■ **Goal of the exercise**:
Take the line containing "### before you start" and every line after it in the data below, and print them exactly as given, with nothing else.

START Extracted records

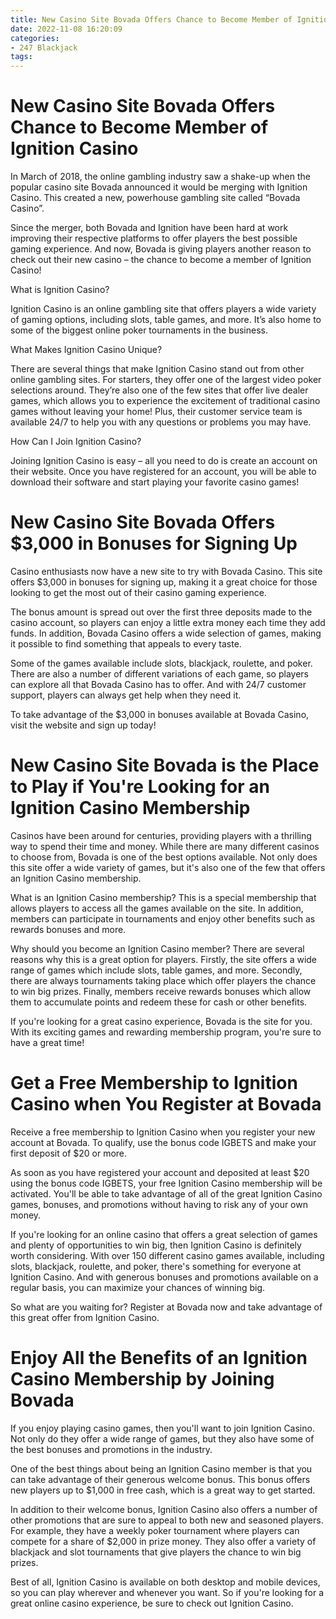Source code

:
 ```yaml
---
title: New Casino Site Bovada Offers Chance to Become Member of Ignition Casino
date: 2022-11-08 16:20:09
categories:
- 247 Blackjack
tags:
---
```



#  New Casino Site Bovada Offers Chance to Become Member of Ignition Casino

In March of 2018, the online gambling industry saw a shake-up when the popular casino site Bovada announced it would be merging with Ignition Casino. This created a new, powerhouse gambling site called “Bovada Casino”.

Since the merger, both Bovada and Ignition have been hard at work improving their respective platforms to offer players the best possible gaming experience. And now, Bovada is giving players another reason to check out their new casino – the chance to become a member of Ignition Casino!

What is Ignition Casino?

Ignition Casino is an online gambling site that offers players a wide variety of gaming options, including slots, table games, and more. It’s also home to some of the biggest online poker tournaments in the business.

What Makes Ignition Casino Unique?

There are several things that make Ignition Casino stand out from other online gambling sites. For starters, they offer one of the largest video poker selections around. They’re also one of the few sites that offer live dealer games, which allows you to experience the excitement of traditional casino games without leaving your home! Plus, their customer service team is available 24/7 to help you with any questions or problems you may have.

How Can I Join Ignition Casino?

Joining Ignition Casino is easy – all you need to do is create an account on their website. Once you have registered for an account, you will be able to download their software and start playing your favorite casino games!

#  New Casino Site Bovada Offers $3,000 in Bonuses for Signing Up

Casino enthusiasts now have a new site to try with Bovada Casino. This site offers $3,000 in bonuses for signing up, making it a great choice for those looking to get the most out of their casino gaming experience.

The bonus amount is spread out over the first three deposits made to the casino account, so players can enjoy a little extra money each time they add funds. In addition, Bovada Casino offers a wide selection of games, making it possible to find something that appeals to every taste.

Some of the games available include slots, blackjack, roulette, and poker. There are also a number of different variations of each game, so players can explore all that Bovada Casino has to offer. And with 24/7 customer support, players can always get help when they need it.

To take advantage of the $3,000 in bonuses available at Bovada Casino, visit the website and sign up today!

#  New Casino Site Bovada is the Place to Play if You're Looking for an Ignition Casino Membership

Casinos have been around for centuries, providing players with a thrilling way to spend their time and money. While there are many different casinos to choose from, Bovada is one of the best options available. Not only does this site offer a wide variety of games, but it's also one of the few that offers an Ignition Casino membership.

What is an Ignition Casino membership? This is a special membership that allows players to access all the games available on the site. In addition, members can participate in tournaments and enjoy other benefits such as rewards bonuses and more.

Why should you become an Ignition Casino member? There are several reasons why this is a great option for players. Firstly, the site offers a wide range of games which include slots, table games, and more. Secondly, there are always tournaments taking place which offer players the chance to win big prizes. Finally, members receive rewards bonuses which allow them to accumulate points and redeem these for cash or other benefits.

If you're looking for a great casino experience, Bovada is the site for you. With its exciting games and rewarding membership program, you're sure to have a great time!

#  Get a Free Membership to Ignition Casino when You Register at Bovada

Receive a free membership to Ignition Casino when you register your new account at Bovada. To qualify, use the bonus code IGBETS and make your first deposit of $20 or more.

As soon as you have registered your account and deposited at least $20 using the bonus code IGBETS, your free Ignition Casino membership will be activated. You'll be able to take advantage of all of the great Ignition Casino games, bonuses, and promotions without having to risk any of your own money.

If you're looking for an online casino that offers a great selection of games and plenty of opportunities to win big, then Ignition Casino is definitely worth considering. With over 150 different casino games available, including slots, blackjack, roulette, and poker, there's something for everyone at Ignition Casino. And with generous bonuses and promotions available on a regular basis, you can maximize your chances of winning big.

So what are you waiting for? Register at Bovada now and take advantage of this great offer from Ignition Casino.

#  Enjoy All the Benefits of an Ignition Casino Membership by Joining Bovada

If you enjoy playing casino games, then you'll want to join Ignition Casino. Not only do they offer a wide range of games, but they also have some of the best bonuses and promotions in the industry.

One of the best things about being an Ignition Casino member is that you can take advantage of their generous welcome bonus. This bonus offers new players up to $1,000 in free cash, which is a great way to get started.

In addition to their welcome bonus, Ignition Casino also offers a number of other promotions that are sure to appeal to both new and seasoned players. For example, they have a weekly poker tournament where players can compete for a share of $2,000 in prize money. They also offer a variety of blackjack and slot tournaments that give players the chance to win big prizes.

Best of all, Ignition Casino is available on both desktop and mobile devices, so you can play wherever and whenever you want. So if you're looking for a great online casino experience, be sure to check out Ignition Casino.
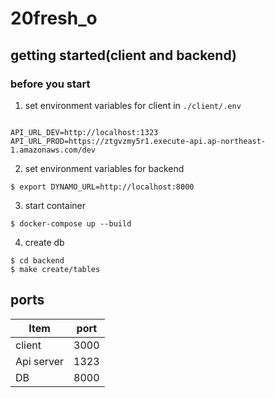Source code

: # 20fresh_o

## getting started(client and backend)
 
### before you start

1. set environment variables for client in `./client/.env`

```

API_URL_DEV=http://localhost:1323
API_URL_PROD=https://ztgvzmy5r1.execute-api.ap-northeast-1.amazonaws.com/dev

```

2. set environment variables for backend

```
$ export DYNAMO_URL=http://localhost:8000
```

3. start container

```
$ docker-compose up --build
```

4. create db

```shell
$ cd backend
$ make create/tables
```

## ports

| Item        | port           |
| ------------- |:-------------:| 
| client      | 3000| 
| Api server      | 1323      | 
| DB | 8000      |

END Extracted records

■ **Task result**:
### before you start

1. set environment variables for client in `./client/.env`

```

API_URL_DEV=http://localhost:1323
API_URL_PROD=https://ztgvzmy5r1.execute-api.ap-northeast-1.amazonaws.com/dev

```

2. set environment variables for backend

```
$ export DYNAMO_URL=http://localhost:8000
```

3. start container

```
$ docker-compose up --build
```

4. create db

```shell
$ cd backend
$ make create/tables
```

## ports

| Item        | port           |
| ------------- |:-------------:| 
| client      | 3000| 
| Api server      | 1323      | 
| DB | 8000      |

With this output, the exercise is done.